■コーチ陣にも問題が…

 由伸監督を支える参謀陣にも疑問の声が上がる。ソフトバンクはV逸した16年シーズンから10人以上のコーチを入れ替え、17年に日本一になった。しかし、11年ぶりのBクラスという屈辱にまみれた巨人のコーチ陣は、ほとんどが残留という結果。「まず、昨季の体たらくで村田真一ヘッドコーチの残留はおかしいでしょう。選手に強く言えるのが村田ヘッドだけ、という事情もあるそうですが……。結局、惨敗の責任を誰も取っていないんです」(民放スポーツ担当記者)

 18年シーズンは、吉村禎章打撃総合コーチ、二岡智宏打撃コーチが新たに一軍コーチとして加わったものの、由伸監督を支える存在がいないのは変わらない。このように、(3)今季の一軍首脳陣は機能不全に陥っている。「一軍と二軍のスタッフを丸々入れ替えればいい。そうすれば絶対勝つよ」とささやくのは、取材歴20年のベテラン記者だ。確かに、二軍コーチの小谷正勝、内田順三、田代富雄らは平均年齢68歳の超ベテランだが、誰もが認める名伯楽。

 さらに、川相昌弘二軍監督についても、「原辰徳監督時代にあれだけ勝てたのは、当時ヘッドコーチだった川相のおかげだよ。彼は中日時代に落合監督にも指導されているし、実は、ナベツネさんからも“本当に有能な男だ”とのお墨付きをもらっているほど。
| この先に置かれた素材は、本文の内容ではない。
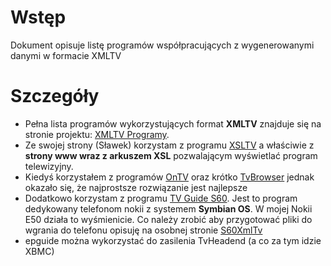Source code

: # Wstęp #

Dokument opisuje listę programów współpracujących z wygenerowanymi danymi w formacie XMLTV


# Szczegóły #

  * Pełna lista programów wykorzystujących format **XMLTV** znajduje się na stronie projektu: [XMLTV Programy](http://wiki.xmltv.org/index.php/XmltvRelatedProjects).
  * Ze swojej strony (Sławek) korzystam z programu [XSLTV](http://ericandchar.com/xsltvgrid/) a właściwie z **strony www wraz z arkuszem XSL** pozwalającym wyświetlać program telewizyjny.
  * Kiedyś korzystałem z programów [OnTV](http://johan.svedberg.com/projects/coding/ontv/) oraz krótko [TvBrowser](http://www.tvbrowser.org/) jednak okazało się, że najprostsze rozwiązanie jest najlepsze
  * Dodatkowo korzystam z programu [TV Guide S60](http://sourceforge.net/projects/tvguide-s60/). Jest to program dedykowany telefonom nokii z systemem **Symbian OS**. W mojej Nokii E50 działa to wyśmienicie. Co należy zrobić aby przygotować pliki do wgrania do telefonu opisuję na osobnej stronie [S60XmlTv](S60XmlTv.md)
  * epguide można wykorzystać do zasilenia TvHeadend (a co za tym idzie XBMC)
本来なら、川相をヘッドにするべき」(前同)

 昨年の契約更改では、田原誠次がリリーフ陣の希望として“準備を早めに伝えてほしい”とフロントに要望した。これは「ベンチとブルペンの意思の疎通が欠けていた」ことを如実に表している。「17年7月、尾花高夫一軍投手コーチが降格し、斎藤雅樹二軍監督が一軍投手コーチに配置転換。ブルペン担当になった尾花コーチは結局、今季はコーチ陣から外れました。首脳陣は投手陣からの不信感を拭えるか、まず、そこからでしょうね」(前出の民放記者)

■ドラフトでも見る目がなく…

 指導者側に問題はあれど、実際にプレーするのは選手。しかし巨人の場合、その(4)戦力向上も絶望的だという。なぜか……内部事情に詳しい関係者が語る。「巨人は結局、読売新聞グループなんです。外国人補強を担当する国際部でも、担当者がわずか数年で異動になる。親会社の人事異動に関連してのことですが、それで海外とまともなパイプが作れるわけがない。海外の交渉相手が“ヨミウリにはカネはある。ハズレ選手をつかませても、また新しいのを、って言ってくるからオイシイヨ”って、バカにしてるんですから」

 国内の選手獲得を担う編成部も同様で、昨年1月に就任した岡崎郁スカウト部長も、それまでスカウト経験はない。「だから、現場と上との意思疎通がうまくいってない。ソフトバンクや広島と一番差があるのは、間違いなくスカウト。巨人のスカウトは地方大会は見るけど、学校の普段の練習を見に行かないらしいですから。ドラフト直前の挨拶に高校を訪れた担当者が“あの子、なかなかいいバッティングしてますね”と指さしたのが、翌ドラフトの特A候補の2年生で、監督が“巨人には、そんな情報も入ってないのか”とあきれていた、なんて話もあります」(前出の関係者)

 “見る目のなさ”が如実に表れたのが、15年ドラフトでの茂木栄五郎と重信慎之介の例だ。同じ早稲田大学の同期で、ともに左打者。しかし現在、その差はあまりに大きい。重信はドラフト2位で巨人に指名されたものの、出場機会に恵まれず、プロ2年目で、すでに代走要員。

 一方の茂木は楽天に3位で指名され、1年目からショートのレギュラーで出場。2年目の17年、リードオフマンとして大活躍したのは周知の通りだ。「ドラフトのあと、なんで巨人は茂木じゃなくて重信だったんだ? って、アマチュアの連中はみんな笑ってました。あのとき、茂木を獲ってれば……。ショートには坂本がいたから茂木は獲らなかった、という理屈でしょうが、それなら二塁にすればよかったんです。実際、今、空いてますよね」(前同)

 たらればを言っても仕方がないが、編成部のズレぶりが矯正されない限り、巨人軍に未来はない。